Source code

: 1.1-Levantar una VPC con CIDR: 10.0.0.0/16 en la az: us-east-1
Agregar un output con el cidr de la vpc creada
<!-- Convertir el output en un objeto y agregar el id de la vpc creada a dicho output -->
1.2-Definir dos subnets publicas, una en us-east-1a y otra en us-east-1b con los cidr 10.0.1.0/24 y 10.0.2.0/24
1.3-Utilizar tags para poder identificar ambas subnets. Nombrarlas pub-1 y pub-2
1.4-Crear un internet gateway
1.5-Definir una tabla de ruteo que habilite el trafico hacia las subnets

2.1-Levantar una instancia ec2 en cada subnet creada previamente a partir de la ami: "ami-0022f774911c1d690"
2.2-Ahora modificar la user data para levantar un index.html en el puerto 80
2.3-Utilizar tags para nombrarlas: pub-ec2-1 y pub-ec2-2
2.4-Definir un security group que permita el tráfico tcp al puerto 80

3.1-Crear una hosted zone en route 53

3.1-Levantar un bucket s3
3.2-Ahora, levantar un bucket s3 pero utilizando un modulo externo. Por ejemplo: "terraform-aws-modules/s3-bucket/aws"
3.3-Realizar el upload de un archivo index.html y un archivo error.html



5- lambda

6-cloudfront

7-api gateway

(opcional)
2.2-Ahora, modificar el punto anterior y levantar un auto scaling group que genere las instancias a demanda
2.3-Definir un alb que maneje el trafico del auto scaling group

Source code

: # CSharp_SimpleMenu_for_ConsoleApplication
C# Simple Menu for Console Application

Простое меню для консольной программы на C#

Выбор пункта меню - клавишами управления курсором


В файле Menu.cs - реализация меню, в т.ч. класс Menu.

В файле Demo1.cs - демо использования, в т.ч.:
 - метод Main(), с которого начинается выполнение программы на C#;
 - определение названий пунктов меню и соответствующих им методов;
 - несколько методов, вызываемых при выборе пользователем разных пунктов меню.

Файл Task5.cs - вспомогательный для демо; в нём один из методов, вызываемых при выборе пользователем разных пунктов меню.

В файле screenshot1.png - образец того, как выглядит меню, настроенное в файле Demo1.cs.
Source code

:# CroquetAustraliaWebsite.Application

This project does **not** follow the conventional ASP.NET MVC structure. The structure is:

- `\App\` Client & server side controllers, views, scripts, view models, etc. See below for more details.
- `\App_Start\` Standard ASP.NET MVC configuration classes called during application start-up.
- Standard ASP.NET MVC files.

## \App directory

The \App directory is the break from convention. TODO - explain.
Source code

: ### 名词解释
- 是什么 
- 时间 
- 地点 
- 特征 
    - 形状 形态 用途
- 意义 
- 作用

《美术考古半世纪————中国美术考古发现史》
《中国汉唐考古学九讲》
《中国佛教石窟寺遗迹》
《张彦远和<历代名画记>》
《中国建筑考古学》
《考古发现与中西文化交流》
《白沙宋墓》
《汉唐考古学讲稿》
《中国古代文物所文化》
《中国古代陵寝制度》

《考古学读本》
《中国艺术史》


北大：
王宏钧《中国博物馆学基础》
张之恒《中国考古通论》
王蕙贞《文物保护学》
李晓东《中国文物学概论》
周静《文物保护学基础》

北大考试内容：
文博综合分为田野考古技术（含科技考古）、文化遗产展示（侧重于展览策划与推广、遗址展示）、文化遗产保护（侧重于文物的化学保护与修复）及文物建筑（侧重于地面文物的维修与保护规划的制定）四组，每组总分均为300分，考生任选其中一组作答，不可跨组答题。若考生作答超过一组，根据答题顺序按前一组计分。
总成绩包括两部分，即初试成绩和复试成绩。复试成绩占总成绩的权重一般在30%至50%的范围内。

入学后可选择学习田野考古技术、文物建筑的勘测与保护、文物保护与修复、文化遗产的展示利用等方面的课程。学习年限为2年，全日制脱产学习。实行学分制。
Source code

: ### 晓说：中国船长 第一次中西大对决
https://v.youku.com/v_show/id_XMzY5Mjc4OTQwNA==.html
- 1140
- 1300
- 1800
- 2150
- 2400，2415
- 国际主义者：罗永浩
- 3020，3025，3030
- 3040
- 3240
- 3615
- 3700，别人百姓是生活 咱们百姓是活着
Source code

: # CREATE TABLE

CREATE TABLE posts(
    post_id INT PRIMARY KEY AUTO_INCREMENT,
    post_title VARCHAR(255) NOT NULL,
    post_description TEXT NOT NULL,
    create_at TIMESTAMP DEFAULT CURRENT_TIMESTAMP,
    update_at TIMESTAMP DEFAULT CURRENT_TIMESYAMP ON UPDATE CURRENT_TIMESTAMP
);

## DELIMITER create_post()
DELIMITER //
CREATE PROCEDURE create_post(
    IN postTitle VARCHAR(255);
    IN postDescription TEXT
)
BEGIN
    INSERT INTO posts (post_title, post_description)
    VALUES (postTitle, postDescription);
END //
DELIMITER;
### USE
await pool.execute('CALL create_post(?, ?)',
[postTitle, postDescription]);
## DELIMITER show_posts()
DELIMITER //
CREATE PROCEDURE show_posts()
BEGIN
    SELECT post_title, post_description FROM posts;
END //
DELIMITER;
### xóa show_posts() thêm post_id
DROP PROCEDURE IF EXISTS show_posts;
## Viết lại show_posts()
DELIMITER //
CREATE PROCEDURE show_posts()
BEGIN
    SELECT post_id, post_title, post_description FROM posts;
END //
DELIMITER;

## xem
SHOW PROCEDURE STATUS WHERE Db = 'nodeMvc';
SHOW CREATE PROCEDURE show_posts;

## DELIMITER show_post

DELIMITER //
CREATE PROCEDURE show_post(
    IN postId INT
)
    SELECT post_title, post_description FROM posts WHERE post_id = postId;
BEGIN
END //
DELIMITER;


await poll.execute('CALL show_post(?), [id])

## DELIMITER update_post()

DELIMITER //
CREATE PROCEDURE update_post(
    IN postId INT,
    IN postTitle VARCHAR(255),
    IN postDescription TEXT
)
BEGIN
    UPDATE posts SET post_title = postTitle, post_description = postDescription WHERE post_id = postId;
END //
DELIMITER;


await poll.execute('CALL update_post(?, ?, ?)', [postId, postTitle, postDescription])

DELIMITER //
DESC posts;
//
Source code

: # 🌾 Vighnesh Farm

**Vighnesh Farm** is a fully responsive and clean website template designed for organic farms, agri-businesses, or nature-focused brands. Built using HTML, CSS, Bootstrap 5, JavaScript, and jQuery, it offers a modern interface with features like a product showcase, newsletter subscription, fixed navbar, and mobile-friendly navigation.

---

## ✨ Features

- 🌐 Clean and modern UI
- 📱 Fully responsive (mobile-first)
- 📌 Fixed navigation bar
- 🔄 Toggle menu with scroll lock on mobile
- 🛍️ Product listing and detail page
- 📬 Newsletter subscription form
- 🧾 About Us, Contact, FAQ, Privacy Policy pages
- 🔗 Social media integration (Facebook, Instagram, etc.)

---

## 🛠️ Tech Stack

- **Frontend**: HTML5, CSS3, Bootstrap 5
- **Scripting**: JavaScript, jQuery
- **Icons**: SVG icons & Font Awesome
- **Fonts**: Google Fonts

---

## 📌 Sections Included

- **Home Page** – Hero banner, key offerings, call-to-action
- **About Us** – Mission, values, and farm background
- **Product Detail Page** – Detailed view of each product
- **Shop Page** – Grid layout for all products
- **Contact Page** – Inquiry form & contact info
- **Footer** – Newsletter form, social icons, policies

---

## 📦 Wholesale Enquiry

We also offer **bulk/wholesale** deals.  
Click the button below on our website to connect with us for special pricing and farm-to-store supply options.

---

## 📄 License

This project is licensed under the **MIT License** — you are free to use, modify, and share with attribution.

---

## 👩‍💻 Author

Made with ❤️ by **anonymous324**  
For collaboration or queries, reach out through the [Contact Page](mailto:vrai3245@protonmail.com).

· · · ·

▸ Aim of the task
Exact reproduction of the whole material is the required answer.

▸ Answer area
Source code

: 1.1-Levantar una VPC con CIDR: 10.0.0.0/16 en la az: us-east-1
Agregar un output con el cidr de la vpc creada
<!-- Convertir el output en un objeto y agregar el id de la vpc creada a dicho output -->
1.2-Definir dos subnets publicas, una en us-east-1a y otra en us-east-1b con los cidr 10.0.1.0/24 y 10.0.2.0/24
1.3-Utilizar tags para poder identificar ambas subnets. Nombrarlas pub-1 y pub-2
1.4-Crear un internet gateway
1.5-Definir una tabla de ruteo que habilite el trafico hacia las subnets

2.1-Levantar una instancia ec2 en cada subnet creada previamente a partir de la ami: "ami-0022f774911c1d690"
2.2-Ahora modificar la user data para levantar un index.html en el puerto 80
2.3-Utilizar tags para nombrarlas: pub-ec2-1 y pub-ec2-2
2.4-Definir un security group que permita el tráfico tcp al puerto 80

3.1-Crear una hosted zone en route 53

3.1-Levantar un bucket s3
3.2-Ahora, levantar un bucket s3 pero utilizando un modulo externo. Por ejemplo: "terraform-aws-modules/s3-bucket/aws"
3.3-Realizar el upload de un archivo index.html y un archivo error.html



5- lambda

6-cloudfront

7-api gateway

(opcional)
2.2-Ahora, modificar el punto anterior y levantar un auto scaling group que genere las instancias a demanda
2.3-Definir un alb que maneje el trafico del auto scaling group

Source code

: # CSharp_SimpleMenu_for_ConsoleApplication
C# Simple Menu for Console Application

Простое меню для консольной программы на C#

Выбор пункта меню - клавишами управления курсором


В файле Menu.cs - реализация меню, в т.ч. класс Menu.

В файле Demo1.cs - демо использования, в т.ч.:
 - метод Main(), с которого начинается выполнение программы на C#;
 - определение названий пунктов меню и соответствующих им методов;
 - несколько методов, вызываемых при выборе пользователем разных пунктов меню.

Файл Task5.cs - вспомогательный для демо; в нём один из методов, вызываемых при выборе пользователем разных пунктов меню.

В файле screenshot1.png - образец того, как выглядит меню, настроенное в файле Demo1.cs.
Source code

:# CroquetAustraliaWebsite.Application

This project does **not** follow the conventional ASP.NET MVC structure. The structure is:

- `\App\` Client & server side controllers, views, scripts, view models, etc. See below for more details.
- `\App_Start\` Standard ASP.NET MVC configuration classes called during application start-up.
- Standard ASP.NET MVC files.

## \App directory

The \App directory is the break from convention. TODO - explain.
Source code

: ### 名词解释
- 是什么 
- 时间 
- 地点 
- 特征 
    - 形状 形态 用途
- 意义 
- 作用

《美术考古半世纪————中国美术考古发现史》
《中国汉唐考古学九讲》
《中国佛教石窟寺遗迹》
《张彦远和<历代名画记>》
《中国建筑考古学》
《考古发现与中西文化交流》
《白沙宋墓》
《汉唐考古学讲稿》
《中国古代文物所文化》
《中国古代陵寝制度》

《考古学读本》
《中国艺术史》


北大：
王宏钧《中国博物馆学基础》
张之恒《中国考古通论》
王蕙贞《文物保护学》
李晓东《中国文物学概论》
周静《文物保护学基础》

北大考试内容：
文博综合分为田野考古技术（含科技考古）、文化遗产展示（侧重于展览策划与推广、遗址展示）、文化遗产保护（侧重于文物的化学保护与修复）及文物建筑（侧重于地面文物的维修与保护规划的制定）四组，每组总分均为300分，考生任选其中一组作答，不可跨组答题。若考生作答超过一组，根据答题顺序按前一组计分。
总成绩包括两部分，即初试成绩和复试成绩。复试成绩占总成绩的权重一般在30%至50%的范围内。

入学后可选择学习田野考古技术、文物建筑的勘测与保护、文物保护与修复、文化遗产的展示利用等方面的课程。学习年限为2年，全日制脱产学习。实行学分制。
Source code

: ### 晓说：中国船长 第一次中西大对决
https://v.youku.com/v_show/id_XMzY5Mjc4OTQwNA==.html
- 1140
- 1300
- 1800
- 2150
- 2400，2415
- 国际主义者：罗永浩
- 3020，3025，3030
- 3040
- 3240
- 3615
- 3700，别人百姓是生活 咱们百姓是活着
Source code

: # CREATE TABLE

CREATE TABLE posts(
    post_id INT PRIMARY KEY AUTO_INCREMENT,
    post_title VARCHAR(255) NOT NULL,
    post_description TEXT NOT NULL,
    create_at TIMESTAMP DEFAULT CURRENT_TIMESTAMP,
    update_at TIMESTAMP DEFAULT CURRENT_TIMESYAMP ON UPDATE CURRENT_TIMESTAMP
);

## DELIMITER create_post()
DELIMITER //
CREATE PROCEDURE create_post(
    IN postTitle VARCHAR(255);
    IN postDescription TEXT
)
BEGIN
    INSERT INTO posts (post_title, post_description)
    VALUES (postTitle, postDescription);
END //
DELIMITER;
### USE
await pool.execute('CALL create_post(?, ?)',
[postTitle, postDescription]);
## DELIMITER show_posts()
DELIMITER //
CREATE PROCEDURE show_posts()
BEGIN
    SELECT post_title, post_description FROM posts;
END //
DELIMITER;
### xóa show_posts() thêm post_id
DROP PROCEDURE IF EXISTS show_posts;
## Viết lại show_posts()
DELIMITER //
CREATE PROCEDURE show_posts()
BEGIN
    SELECT post_id, post_title, post_description FROM posts;
END //
DELIMITER;

## xem
SHOW PROCEDURE STATUS WHERE Db = 'nodeMvc';
SHOW CREATE PROCEDURE show_posts;

## DELIMITER show_post

DELIMITER //
CREATE PROCEDURE show_post(
    IN postId INT
)
    SELECT post_title, post_description FROM posts WHERE post_id = postId;
BEGIN
END //
DELIMITER;


await poll.execute('CALL show_post(?), [id])

## DELIMITER update_post()

DELIMITER //
CREATE PROCEDURE update_post(
    IN postId INT,
    IN postTitle VARCHAR(255),
    IN postDescription TEXT
)
BEGIN
    UPDATE posts SET post_title = postTitle, post_description = postDescription WHERE post_id = postId;
END //
DELIMITER;


await poll.execute('CALL update_post(?, ?, ?)', [postId, postTitle, postDescription])

DELIMITER //
DESC posts;
//
Source code

: # 🌾 Vighnesh Farm

**Vighnesh Farm** is a fully responsive and clean website template designed for organic farms, agri-businesses, or nature-focused brands. Built using HTML, CSS, Bootstrap 5, JavaScript, and jQuery, it offers a modern interface with features like a product showcase, newsletter subscription, fixed navbar, and mobile-friendly navigation.

---

## ✨ Features

- 🌐 Clean and modern UI
- 📱 Fully responsive (mobile-first)
- 📌 Fixed navigation bar
- 🔄 Toggle menu with scroll lock on mobile
- 🛍️ Product listing and detail page
- 📬 Newsletter subscription form
- 🧾 About Us, Contact, FAQ, Privacy Policy pages
- 🔗 Social media integration (Facebook, Instagram, etc.)

---

## 🛠️ Tech Stack

- **Frontend**: HTML5, CSS3, Bootstrap 5
- **Scripting**: JavaScript, jQuery
- **Icons**: SVG icons & Font Awesome
- **Fonts**: Google Fonts

---

## 📌 Sections Included

- **Home Page** – Hero banner, key offerings, call-to-action
- **About Us** – Mission, values, and farm background
- **Product Detail Page** – Detailed view of each product
- **Shop Page** – Grid layout for all products
- **Contact Page** – Inquiry form & contact info
- **Footer** – Newsletter form, social icons, policies

---

## 📦 Wholesale Enquiry

We also offer **bulk/wholesale** deals.  
Click the button below on our website to connect with us for special pricing and farm-to-store supply options.

---

## 📄 License

This project is licensed under the **MIT License** — you are free to use, modify, and share with attribution.

---

## 👩‍💻 Author

Made with ❤️ by **anonymous324**  
For collaboration or queries, reach out through the [Contact Page](mailto:vrai3245@protonmail.com).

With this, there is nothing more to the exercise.